Tuesday, April 11, 2017

Bellydance Evolution: Alice in Wonderland (review)

Spoilers ahoy!

For those who don’t know, I have a background in dance.  Middle eastern dance specifically.  For almost two decades I performed (off and on) doing things like a cape dance or sword dance, with at least half that a member of Troupe Zaghareet.  So I looked forward so very much to Bellydance Evolution’s full length show of Alice in Wonderland at El Portal Theatre in NoHo!  An art form I love coupled with one of my favorite stories.  What more could I ask for?


Let us be very clear.  The dancers and dances turned out utterly wonderful.  The beauty and skill of pretty much everyone proved a joy to behold.  A great deal of imagination and effort went into this performance, and it showed!  Costumes were fantastic!  Dancing superb!  The lights and (sometimes live) music lent themselves to a fantastical show performed by talented, beautiful dancers.  Kudos to them all, including composer Paul Dinletir.

It had precious little to do with Alice in Wonderland, however.  This marks the fifth theatrical adaptation of Lewis Carroll’s work (in one way or another) to appear on a Los Angele stage in the last three years (at least that I’ve personally seen).  They ran a wide range, in budget and length and style.  Bellydance Evolution’s production is the least faithful of them all to the source material.  Costumes suggested characters from the book, a few dances seemed to have a few elements included, but in truth there was no “plot” nor any sense of baffling wonder, hardly any tension between such characters as there were, nor did Alice serve as anything save a character who wandered into every dance sooner or later.  In short I could find no story.  And while Alice was there, I got zero sense of her journey.

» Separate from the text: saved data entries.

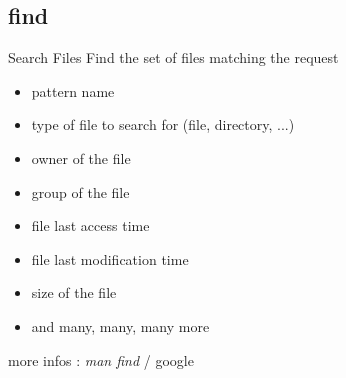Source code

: \subsection{find}
\begin{frame}[fragile]{Search Files}
Find the set of files matching the request
\begin{itemize}
  \pause \item pattern name
  \pause \item type of file to search for (file, directory, ...)
  \pause \item owner of the file
  \pause \item group of the file
  \pause \item file last access time
  \pause \item file last modification time
  \pause \item size of the file
  \pause \item and many, many, many more
\end{itemize}
\pause
more infos : \emph{man find} / google

\end{frame}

None of which takes away from the dancing!  Alice (Heather Aued) proved a beautiful dancer full of energy and sparkle.  I really enjoyed the Mad Hatter (Rin Ajna) as nearly the only character who seemed to almost fit into the supposed story, i.e. her dancing appeared to come from a strange and warped imagination in some way –and like all such in this show, gloriously skilled as well as lovely to experience.  The Caterpillar (Sharon Kihara) had what seemed to me the best costume, with a headdress I hope weighed nowhere near what it might.  Likewise the Queen of Hearts (Jillina Carlano) made a powerful entrance and showed off her considerable skill with very real dash.  Okay, one drum solo went on a tad long for my taste but that is nitpicking.  I liked the White Rabbit (Bryce Moyer) very much, especially my favorite bit when he engaged in a chase with Alice and the Mad Hatter—one that ended up inside the audience!

So the show dazzled and pleased me!  It also disappointed, rather severely, because I really very much wanted to see Alice in Wonderland.   Frankly I wish I’d been warned this wouldn’t really be much of an adaptation at all.  Then I could have simply sat back, smiled and let the dance warm my soul.

As of this writing, Bellydance Evolution’s Alice in Wonderland has closed after two scheduled performances.  However, it is a regular piece of that troupe’s repertoire and will no doubt return.  I recommend it, especially for those who love dance—and especially as an introduction to middle eastern dance!  But don’t go in expecting to see much of the Lewis Carroll.

Note: These photos are from last year’s production of the same piece, which had a slightly different cast and evidently tailored the choreography to that.